2. Transformer-generated predictions: The model autoregressively generates future K-lines in chronological order, similar to how a language model continues writing an article based on previous text. It has been pretrained using 12 billion K-lines from 45 exchanges.
According to the paper report, Kronos significantly outperforms existing models in price prediction and volatility prediction.

How does it perform in practice?
The project website provides real-time BTC/USDT prediction examples. Taking the 1-hour K-line as an example, the model uses the last 360 hours as input, generates trends for the next 24 hours using Kronos-small (around 25 million parameters), and provides uncertainty intervals through 30 Monte Carlo samples. The page displays the probability of price increase and the probability of increased volatility; for example, in one update, the probability of increase reached 96.7%, and the probability of increased volatility was 50%. The orange shading in the chart represents the range predicted by the model. This indicates that Kronos can provide possible trend distributions but does not constitute trading advice.

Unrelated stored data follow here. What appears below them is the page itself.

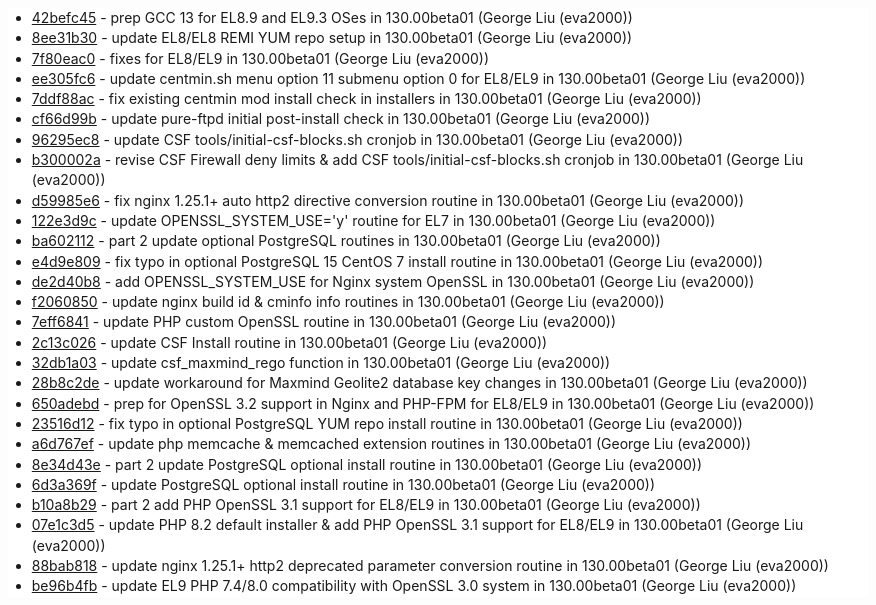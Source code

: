 * [42befc45](https://github.com/centminmod/centminmod/commit/42befc454cb9b764807a8473ae5c7cba0c26ed16) - prep GCC 13 for EL8.9 and EL9.3 OSes in 130.00beta01 (George Liu (eva2000))
* [8ee31b30](https://github.com/centminmod/centminmod/commit/8ee31b3017eead396dff21558a1b42482d61afdd) - update EL8/EL8 REMI YUM repo setup in 130.00beta01 (George Liu (eva2000))
* [7f80eac0](https://github.com/centminmod/centminmod/commit/7f80eac0bc3b466a46c3b33c675ddb08ebf8f2a6) - fixes for EL8/EL9 in 130.00beta01 (George Liu (eva2000))
* [ee305fc6](https://github.com/centminmod/centminmod/commit/ee305fc6620a1279f676a0755cb50f9c16528232) - update centmin.sh menu option 11 submenu option 0 for EL8/EL9 in 130.00beta01 (George Liu (eva2000))
* [7ddf88ac](https://github.com/centminmod/centminmod/commit/7ddf88ac33538089ffacb6e816d1778a0d9de443) - fix existing centmin mod install check in installers in 130.00beta01 (George Liu (eva2000))
* [cf66d99b](https://github.com/centminmod/centminmod/commit/cf66d99bfee15d35c5549ad7adb0d2e60a1bce44) - update pure-ftpd initial post-install check in 130.00beta01 (George Liu (eva2000))
* [96295ec8](https://github.com/centminmod/centminmod/commit/96295ec87f313affae6f0e5f1caf55838c8a6e76) - update CSF tools/initial-csf-blocks.sh cronjob in 130.00beta01 (George Liu (eva2000))
* [b300002a](https://github.com/centminmod/centminmod/commit/b300002a8ed383bac1ab1c2298de7f4d18e80cb6) - revise CSF Firewall deny limits & add CSF tools/initial-csf-blocks.sh cronjob in 130.00beta01 (George Liu (eva2000))
* [d59985e6](https://github.com/centminmod/centminmod/commit/d59985e6b636541242d55d64a5d8cb06b8805977) - fix nginx 1.25.1+ auto http2 directive conversion routine in 130.00beta01 (George Liu (eva2000))
* [122e3d9c](https://github.com/centminmod/centminmod/commit/122e3d9c87a00b6d4c8d8e694831f2647f4ae786) - update OPENSSL_SYSTEM_USE='y' routine for EL7 in 130.00beta01 (George Liu (eva2000))
* [ba602112](https://github.com/centminmod/centminmod/commit/ba60211235099c9ba12fe2b807df572c9230088c) - part 2 update optional PostgreSQL routines in 130.00beta01 (George Liu (eva2000))
* [e4d9e809](https://github.com/centminmod/centminmod/commit/e4d9e809e414e5e145aba7c714134231c870e622) - fix typo in optional PostgreSQL 15 CentOS 7 install routine in 130.00beta01 (George Liu (eva2000))
* [de2d40b8](https://github.com/centminmod/centminmod/commit/de2d40b839608f2145188e1093d03159f040c31e) - add OPENSSL_SYSTEM_USE for Nginx system OpenSSL in 130.00beta01 (George Liu (eva2000))
* [f2060850](https://github.com/centminmod/centminmod/commit/f206085010d6a0b4fab7de734af01bde179a0537) - update nginx build id & cminfo info routines in 130.00beta01 (George Liu (eva2000))
* [7eff6841](https://github.com/centminmod/centminmod/commit/7eff68414960bd0f93b3ea26f813194d3ff449e6) - update PHP custom OpenSSL routine in 130.00beta01 (George Liu (eva2000))
* [2c13c026](https://github.com/centminmod/centminmod/commit/2c13c0267dc54b7853d014646e191ab51e2f68e5) - update CSF Install routine in 130.00beta01 (George Liu (eva2000))
* [32db1a03](https://github.com/centminmod/centminmod/commit/32db1a035eddbf8b37a58117ad1a2936417910b1) - update csf_maxmind_rego function in 130.00beta01 (George Liu (eva2000))
* [28b8c2de](https://github.com/centminmod/centminmod/commit/28b8c2dea24afa08f07aa032d8bb90fbf96d06c3) - update workaround for Maxmind Geolite2 database key changes in 130.00beta01 (George Liu (eva2000))
* [650adebd](https://github.com/centminmod/centminmod/commit/650adebd401d3cd484b4addd143c901de45712df) - prep for OpenSSL 3.2 support in Nginx and PHP-FPM for EL8/EL9 in 130.00beta01 (George Liu (eva2000))
* [23516d12](https://github.com/centminmod/centminmod/commit/23516d126c05939d717e8dd8f6857f8ee986ec52) - fix typo in optional PostgreSQL YUM repo install routine in 130.00beta01 (George Liu (eva2000))
* [a6d767ef](https://github.com/centminmod/centminmod/commit/a6d767eff14a695a5edba040ab8ab86be0b3f9bc) - update php memcache & memcached extension routines in 130.00beta01 (George Liu (eva2000))
* [8e34d43e](https://github.com/centminmod/centminmod/commit/8e34d43eb68643222949b60da383470b2fb7a063) - part 2 update PostgreSQL optional install routine in 130.00beta01 (George Liu (eva2000))
* [6d3a369f](https://github.com/centminmod/centminmod/commit/6d3a369fbe755bc36668bbe69f276f6595729211) - update PostgreSQL optional install routine in 130.00beta01 (George Liu (eva2000))
* [b10a8b29](https://github.com/centminmod/centminmod/commit/b10a8b290dafc37e99342987ff1ed60b25c12ef2) - part 2 add PHP OpenSSL 3.1 support for EL8/EL9 in 130.00beta01 (George Liu (eva2000))
* [07e1c3d5](https://github.com/centminmod/centminmod/commit/07e1c3d589453620e8cfad5ea01eb68d5a1b320f) - update PHP 8.2 default installer & add PHP OpenSSL 3.1 support for EL8/EL9 in 130.00beta01 (George Liu (eva2000))
* [88bab818](https://github.com/centminmod/centminmod/commit/88bab81816729790a60c1216795b9bf42846c6b1) - update nginx 1.25.1+ http2 deprecated parameter conversion routine in 130.00beta01 (George Liu (eva2000))
* [be96b4fb](https://github.com/centminmod/centminmod/commit/be96b4fb21e26d6e21413b24c9d611abf686af2b) - update EL9 PHP 7.4/8.0 compatibility with OpenSSL 3.0 system in 130.00beta01 (George Liu (eva2000))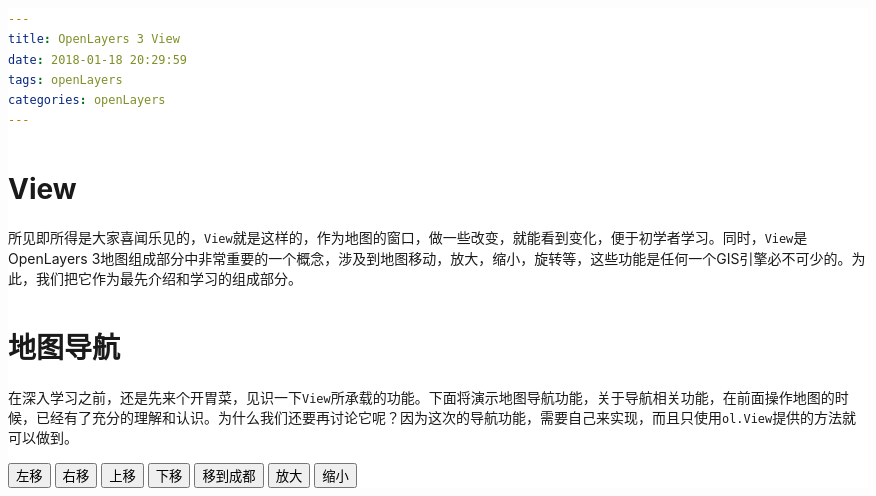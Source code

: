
 ```yaml
---
title: OpenLayers 3 View
date: 2018-01-18 20:29:59
tags: openLayers
categories: openLayers
---
```

# View

所见即所得是大家喜闻乐见的，`View`就是这样的，作为地图的窗口，做一些改变，就能看到变化，便于初学者学习。同时，`View`是OpenLayers 3地图组成部分中非常重要的一个概念，涉及到地图移动，放大，缩小，旋转等，这些功能是任何一个GIS引擎必不可少的。为此，我们把它作为最先介绍和学习的组成部分。



# 地图导航

在深入学习之前，还是先来个开胃菜，见识一下`View`所承载的功能。下面将演示地图导航功能，关于导航相关功能，在前面操作地图的时候，已经有了充分的理解和认识。为什么我们还要再讨论它呢？因为这次的导航功能，需要自己来实现，而且只使用`ol.View`提供的方法就可以做到。

<head>                  
	<link href="../src/ol3.13.1/ol.css" rel="stylesheet" type="text/css" />
	<script type="text/javascript" src="../src/ol3.13.1/ol.js" charset="utf-8"></script>
</head>
<div id="map" style="width: 100%, height: 400px"></div>
<div id="navigate-container">
	<input type="button" onClick="moveToLeft();" value="左移" />
	<input type="button" onClick="moveToRight();" value="右移" />
	<input type="button" onClick="moveToUp();" value="上移" />
	<input type="button" onClick="moveToDown();" value="下移" />
	<input type="button" onClick="moveToChengDu();" value="移到成都" />
	<input type="button" onClick="zoomIn();" value="放大" />
	<input type="button" onClick="zoomOut();" value="缩小" />
</div>
<script>
  var map = new ol.Map({
		layers: [
			new ol.layer.Tile({source: new ol.source.OSM()})
		],
		view: new ol.View({
			// 设置成都为地图中心，此处进行坐标转换， 把EPSG:4326的坐标，转换为EPSG:3857坐标，因为ol默认使用的是EPSG:3857坐标
			// 请阅读“地图坐标系”了解更多坐标系的信息。
			center: ol.proj.transform([104.06, 30.67], 'EPSG:4326', 'EPSG:3857'),
			zoom: 10
		}),
		target: 'map'
  });
	
	// 向左移动地图
	function moveToLeft() {
		var view = map.getView();
		var mapCenter = view.getCenter();
		// 让地图中心的x值增加，即可使得地图向左移动，增加的值根据效果可自由设定
		mapCenter[0] += 50000;
		view.setCenter(mapCenter);
		map.render();
	}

How should Kronos be viewed?
Kronos treats K-lines as a language and combines it with Transformer training, opening up new paths for financial time series analysis. Its open-source nature allows more people to experiment and improve it. However, market conditions are influenced by many factors, and model predictions should only be used as a reference. The project documentation also reminds that real trading requires consideration of portfolio optimization, risk management, and transaction costs. For ordinary investors, understanding this type of technology helps grasp the potential of AI in the financial sector, but investment decisions should remain rational.